Assignment
Pick out the lines below with "avaialble" and list them.

Plain-text document sources:
* * * * *

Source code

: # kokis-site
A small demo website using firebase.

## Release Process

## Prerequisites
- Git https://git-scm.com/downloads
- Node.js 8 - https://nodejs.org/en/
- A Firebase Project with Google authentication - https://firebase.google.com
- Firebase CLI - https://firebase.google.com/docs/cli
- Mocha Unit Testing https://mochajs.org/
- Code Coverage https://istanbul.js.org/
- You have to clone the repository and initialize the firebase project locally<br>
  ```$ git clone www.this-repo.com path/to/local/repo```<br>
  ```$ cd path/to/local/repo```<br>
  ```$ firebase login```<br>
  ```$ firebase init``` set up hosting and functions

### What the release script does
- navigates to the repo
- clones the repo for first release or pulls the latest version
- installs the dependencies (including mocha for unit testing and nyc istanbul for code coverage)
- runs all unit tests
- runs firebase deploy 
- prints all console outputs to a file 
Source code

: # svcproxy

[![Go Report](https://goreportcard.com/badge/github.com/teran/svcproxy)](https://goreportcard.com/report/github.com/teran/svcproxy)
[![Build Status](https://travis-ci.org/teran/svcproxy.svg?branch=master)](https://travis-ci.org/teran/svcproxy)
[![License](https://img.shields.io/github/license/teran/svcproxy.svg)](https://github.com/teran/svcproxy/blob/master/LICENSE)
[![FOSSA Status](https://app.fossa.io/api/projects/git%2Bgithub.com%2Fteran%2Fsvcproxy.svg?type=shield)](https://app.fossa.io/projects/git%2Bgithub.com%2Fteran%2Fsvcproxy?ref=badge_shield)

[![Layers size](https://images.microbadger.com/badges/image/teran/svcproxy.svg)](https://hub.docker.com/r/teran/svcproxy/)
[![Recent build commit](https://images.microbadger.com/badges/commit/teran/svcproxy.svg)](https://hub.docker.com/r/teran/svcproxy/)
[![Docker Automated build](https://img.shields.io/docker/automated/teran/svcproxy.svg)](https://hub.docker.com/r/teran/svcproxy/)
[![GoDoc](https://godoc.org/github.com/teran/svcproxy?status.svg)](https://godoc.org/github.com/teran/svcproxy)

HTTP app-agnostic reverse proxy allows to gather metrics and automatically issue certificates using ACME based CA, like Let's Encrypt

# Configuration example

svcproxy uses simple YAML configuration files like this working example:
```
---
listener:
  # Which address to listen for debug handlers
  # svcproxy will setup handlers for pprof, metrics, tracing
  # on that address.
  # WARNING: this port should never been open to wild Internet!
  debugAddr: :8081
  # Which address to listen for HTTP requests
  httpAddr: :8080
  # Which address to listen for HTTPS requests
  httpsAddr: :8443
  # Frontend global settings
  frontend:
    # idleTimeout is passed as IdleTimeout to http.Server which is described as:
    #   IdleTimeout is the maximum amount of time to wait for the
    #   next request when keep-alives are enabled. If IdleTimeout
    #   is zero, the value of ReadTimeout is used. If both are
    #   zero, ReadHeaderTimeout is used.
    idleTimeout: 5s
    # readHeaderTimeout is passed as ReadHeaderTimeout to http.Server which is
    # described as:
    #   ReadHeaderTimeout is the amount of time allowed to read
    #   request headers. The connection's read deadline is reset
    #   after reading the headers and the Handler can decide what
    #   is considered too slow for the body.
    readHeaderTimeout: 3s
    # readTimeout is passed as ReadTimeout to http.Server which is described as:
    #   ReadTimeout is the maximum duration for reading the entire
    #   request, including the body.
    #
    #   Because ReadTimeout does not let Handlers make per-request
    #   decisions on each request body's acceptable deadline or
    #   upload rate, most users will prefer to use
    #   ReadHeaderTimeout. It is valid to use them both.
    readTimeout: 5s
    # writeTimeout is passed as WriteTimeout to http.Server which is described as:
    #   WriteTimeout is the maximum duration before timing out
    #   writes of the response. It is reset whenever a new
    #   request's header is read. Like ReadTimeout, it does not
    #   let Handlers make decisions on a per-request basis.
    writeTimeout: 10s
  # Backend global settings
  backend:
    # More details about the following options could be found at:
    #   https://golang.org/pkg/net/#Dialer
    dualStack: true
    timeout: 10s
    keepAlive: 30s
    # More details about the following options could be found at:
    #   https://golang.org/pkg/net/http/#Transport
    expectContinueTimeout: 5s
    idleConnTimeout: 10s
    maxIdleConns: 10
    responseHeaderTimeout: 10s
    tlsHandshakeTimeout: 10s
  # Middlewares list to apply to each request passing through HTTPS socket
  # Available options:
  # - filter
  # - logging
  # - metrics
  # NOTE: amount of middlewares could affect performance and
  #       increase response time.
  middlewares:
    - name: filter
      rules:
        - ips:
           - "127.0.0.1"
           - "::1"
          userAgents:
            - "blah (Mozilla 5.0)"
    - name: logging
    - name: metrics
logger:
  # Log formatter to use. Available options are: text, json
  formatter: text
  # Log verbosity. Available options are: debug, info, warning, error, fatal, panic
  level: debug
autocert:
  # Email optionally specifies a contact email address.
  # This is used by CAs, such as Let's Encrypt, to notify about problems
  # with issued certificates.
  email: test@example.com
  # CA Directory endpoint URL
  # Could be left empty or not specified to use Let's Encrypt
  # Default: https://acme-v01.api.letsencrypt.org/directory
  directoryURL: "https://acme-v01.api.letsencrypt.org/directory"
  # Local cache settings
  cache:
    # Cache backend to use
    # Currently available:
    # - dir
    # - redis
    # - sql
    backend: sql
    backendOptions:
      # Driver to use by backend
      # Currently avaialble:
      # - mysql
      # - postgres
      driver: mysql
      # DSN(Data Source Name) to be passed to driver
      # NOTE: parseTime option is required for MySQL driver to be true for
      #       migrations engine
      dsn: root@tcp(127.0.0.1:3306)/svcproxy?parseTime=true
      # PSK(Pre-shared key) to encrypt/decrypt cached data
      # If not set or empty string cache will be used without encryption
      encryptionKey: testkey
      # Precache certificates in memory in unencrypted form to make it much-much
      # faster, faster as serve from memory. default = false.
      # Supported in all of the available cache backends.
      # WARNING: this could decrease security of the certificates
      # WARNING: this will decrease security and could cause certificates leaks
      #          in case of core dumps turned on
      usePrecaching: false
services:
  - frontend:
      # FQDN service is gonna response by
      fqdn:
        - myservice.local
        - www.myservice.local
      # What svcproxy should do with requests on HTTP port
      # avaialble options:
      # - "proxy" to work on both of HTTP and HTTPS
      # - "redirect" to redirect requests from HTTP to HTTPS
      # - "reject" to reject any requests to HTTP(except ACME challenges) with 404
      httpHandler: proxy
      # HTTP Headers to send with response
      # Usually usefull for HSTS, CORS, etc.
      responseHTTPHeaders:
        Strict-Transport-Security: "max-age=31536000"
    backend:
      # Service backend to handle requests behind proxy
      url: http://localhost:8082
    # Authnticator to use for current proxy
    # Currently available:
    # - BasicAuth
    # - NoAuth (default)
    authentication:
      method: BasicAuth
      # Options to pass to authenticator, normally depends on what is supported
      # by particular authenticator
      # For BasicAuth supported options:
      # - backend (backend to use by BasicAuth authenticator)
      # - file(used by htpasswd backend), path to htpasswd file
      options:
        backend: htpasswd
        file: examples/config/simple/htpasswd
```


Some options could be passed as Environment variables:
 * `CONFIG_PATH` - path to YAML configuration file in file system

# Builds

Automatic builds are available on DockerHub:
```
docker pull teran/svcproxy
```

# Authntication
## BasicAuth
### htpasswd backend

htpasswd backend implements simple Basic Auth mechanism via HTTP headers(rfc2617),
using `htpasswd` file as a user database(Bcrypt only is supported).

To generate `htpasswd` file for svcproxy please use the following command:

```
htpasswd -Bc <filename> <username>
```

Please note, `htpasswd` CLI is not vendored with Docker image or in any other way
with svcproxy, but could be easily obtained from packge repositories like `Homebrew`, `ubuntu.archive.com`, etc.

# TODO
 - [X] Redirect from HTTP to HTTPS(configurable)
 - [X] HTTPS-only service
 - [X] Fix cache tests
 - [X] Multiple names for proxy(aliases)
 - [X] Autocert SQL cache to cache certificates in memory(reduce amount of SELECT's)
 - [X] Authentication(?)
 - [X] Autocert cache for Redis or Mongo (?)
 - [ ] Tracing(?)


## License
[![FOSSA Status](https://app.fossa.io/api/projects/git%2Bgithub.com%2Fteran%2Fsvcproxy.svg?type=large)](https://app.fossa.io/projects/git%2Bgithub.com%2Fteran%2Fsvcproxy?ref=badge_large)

* * * * *

Written answer
      # Currently avaialble:
      # avaialble options:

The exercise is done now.